新約聖書、ヨハネ福音書にはこんな話がある。(参 8・4~11)
イエスが朝早く神殿の境内で民衆に話していると、姦通の現場で捕まった女性を律法の学者たちが連れてきた。この女性をどうするべきかとイエスに質問して、その答え方によっては彼を訴えたかったのだ。
この時代、女性は男性の所有財産の一部と見なされていた。夫か息子がいなければ、生きることは難しく、極端に弱い立場だった。民衆の前で、罪びととして石殺しになりかけている女性を前にして、イエスは「あなたたちの中で罪を犯したことのない者が、まずこの女に石を投げなさい」と言った。すると年長者から一人ずつ立ち去って行った。イエスは「わたしもあなたを罪に定めない。これからは、もう罪を犯してはならない」と暖かい言葉を女性にかけた。
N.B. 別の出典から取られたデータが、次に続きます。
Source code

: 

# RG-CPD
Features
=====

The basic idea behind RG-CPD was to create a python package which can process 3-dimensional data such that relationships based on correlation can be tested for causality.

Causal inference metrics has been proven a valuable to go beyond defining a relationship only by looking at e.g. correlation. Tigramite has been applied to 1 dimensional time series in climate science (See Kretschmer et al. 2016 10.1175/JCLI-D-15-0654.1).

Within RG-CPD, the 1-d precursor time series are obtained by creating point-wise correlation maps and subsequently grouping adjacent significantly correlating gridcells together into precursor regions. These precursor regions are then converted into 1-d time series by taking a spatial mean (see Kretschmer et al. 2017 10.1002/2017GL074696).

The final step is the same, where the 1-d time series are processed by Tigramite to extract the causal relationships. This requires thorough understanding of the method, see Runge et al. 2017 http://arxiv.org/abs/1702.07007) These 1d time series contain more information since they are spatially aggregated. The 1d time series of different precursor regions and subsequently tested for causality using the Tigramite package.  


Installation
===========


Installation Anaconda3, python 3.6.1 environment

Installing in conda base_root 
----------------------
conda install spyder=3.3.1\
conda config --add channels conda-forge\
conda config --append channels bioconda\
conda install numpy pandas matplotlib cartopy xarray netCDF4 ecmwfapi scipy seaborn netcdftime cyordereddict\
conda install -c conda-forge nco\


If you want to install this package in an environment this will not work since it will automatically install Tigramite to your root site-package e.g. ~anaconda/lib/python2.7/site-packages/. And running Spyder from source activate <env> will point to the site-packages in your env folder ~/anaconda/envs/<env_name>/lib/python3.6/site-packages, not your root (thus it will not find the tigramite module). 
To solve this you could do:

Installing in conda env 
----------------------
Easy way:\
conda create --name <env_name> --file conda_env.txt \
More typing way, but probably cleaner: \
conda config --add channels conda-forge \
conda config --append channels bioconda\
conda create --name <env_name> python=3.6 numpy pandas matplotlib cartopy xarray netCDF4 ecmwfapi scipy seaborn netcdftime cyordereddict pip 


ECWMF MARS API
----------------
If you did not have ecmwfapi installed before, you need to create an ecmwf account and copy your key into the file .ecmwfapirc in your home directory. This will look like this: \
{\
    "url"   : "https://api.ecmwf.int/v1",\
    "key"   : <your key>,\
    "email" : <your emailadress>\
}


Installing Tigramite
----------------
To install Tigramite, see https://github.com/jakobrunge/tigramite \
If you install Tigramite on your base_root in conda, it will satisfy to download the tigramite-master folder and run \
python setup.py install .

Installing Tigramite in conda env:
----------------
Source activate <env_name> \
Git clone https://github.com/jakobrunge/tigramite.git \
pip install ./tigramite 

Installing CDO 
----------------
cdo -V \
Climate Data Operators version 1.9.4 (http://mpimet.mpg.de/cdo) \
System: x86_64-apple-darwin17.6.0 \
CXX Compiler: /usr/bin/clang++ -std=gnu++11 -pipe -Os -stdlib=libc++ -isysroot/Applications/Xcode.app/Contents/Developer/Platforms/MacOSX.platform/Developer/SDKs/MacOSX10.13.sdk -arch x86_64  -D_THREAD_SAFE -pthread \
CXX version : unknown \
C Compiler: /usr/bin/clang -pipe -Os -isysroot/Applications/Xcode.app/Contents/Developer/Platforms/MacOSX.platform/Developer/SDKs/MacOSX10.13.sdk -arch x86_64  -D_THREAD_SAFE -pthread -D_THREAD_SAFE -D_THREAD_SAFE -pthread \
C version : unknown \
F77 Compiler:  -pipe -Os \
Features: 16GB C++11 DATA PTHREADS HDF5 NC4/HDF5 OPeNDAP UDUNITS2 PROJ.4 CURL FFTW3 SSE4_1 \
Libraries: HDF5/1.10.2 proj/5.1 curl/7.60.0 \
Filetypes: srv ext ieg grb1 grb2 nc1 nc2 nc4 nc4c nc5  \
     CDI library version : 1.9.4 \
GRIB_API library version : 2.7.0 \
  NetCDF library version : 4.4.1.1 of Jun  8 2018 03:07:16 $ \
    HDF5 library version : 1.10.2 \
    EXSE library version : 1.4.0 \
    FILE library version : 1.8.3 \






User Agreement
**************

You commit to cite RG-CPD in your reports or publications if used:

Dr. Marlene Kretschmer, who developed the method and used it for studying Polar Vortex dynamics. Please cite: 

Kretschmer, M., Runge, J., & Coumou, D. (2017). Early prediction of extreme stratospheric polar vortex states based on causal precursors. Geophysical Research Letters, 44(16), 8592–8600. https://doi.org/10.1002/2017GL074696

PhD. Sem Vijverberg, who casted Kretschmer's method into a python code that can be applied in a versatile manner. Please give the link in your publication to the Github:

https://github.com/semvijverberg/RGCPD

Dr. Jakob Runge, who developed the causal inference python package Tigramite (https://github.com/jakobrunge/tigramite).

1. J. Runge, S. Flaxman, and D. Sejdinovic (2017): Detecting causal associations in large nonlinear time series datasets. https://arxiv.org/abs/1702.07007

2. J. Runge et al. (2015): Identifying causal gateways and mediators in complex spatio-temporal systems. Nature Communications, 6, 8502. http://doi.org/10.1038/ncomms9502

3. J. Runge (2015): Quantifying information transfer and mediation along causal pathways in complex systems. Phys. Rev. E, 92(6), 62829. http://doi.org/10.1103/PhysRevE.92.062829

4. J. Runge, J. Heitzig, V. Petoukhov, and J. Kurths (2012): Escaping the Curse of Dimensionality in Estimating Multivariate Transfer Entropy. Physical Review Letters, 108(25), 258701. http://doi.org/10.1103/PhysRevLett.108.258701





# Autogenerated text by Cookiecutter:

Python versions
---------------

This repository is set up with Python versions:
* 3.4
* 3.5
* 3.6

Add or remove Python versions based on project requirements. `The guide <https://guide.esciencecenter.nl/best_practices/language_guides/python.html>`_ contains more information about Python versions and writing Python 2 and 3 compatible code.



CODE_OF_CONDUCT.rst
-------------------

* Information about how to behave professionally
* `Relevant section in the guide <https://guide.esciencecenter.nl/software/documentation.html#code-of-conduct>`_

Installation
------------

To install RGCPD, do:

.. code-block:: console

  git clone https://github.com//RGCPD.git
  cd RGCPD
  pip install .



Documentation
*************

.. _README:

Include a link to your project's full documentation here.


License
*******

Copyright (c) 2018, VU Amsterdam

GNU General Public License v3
彼女の行いを仕方がない、と見逃しているのではない。これからは罪を犯してはいけない、と言っている。罪は罪だ。だが、この女性をこれからもずっと罪びとだから死刑に値する、と決めつけることは人間がしてはいけないことだ、とおっしゃっている。私たちは皆、弱く、間違いを犯しやすいからだ。神の前に出るなら、まったく正しい人間は誰もいない。それを忘れずに生きるなら、ごう慢な気持ちから離れて人を断罪しない、慎ましい態度をとれるようになっていくだろう。
現代でも「死刑」はまだ行なわれている。それは、人が人を罪びとだとして抹殺する残酷な行為に他ならないと私は思う。犯した罪の重さを本当に実感し、悔い改めるように徹底して教育するなら、その人は心から償いたい、と思うのではないだろうか。私はそう信じている。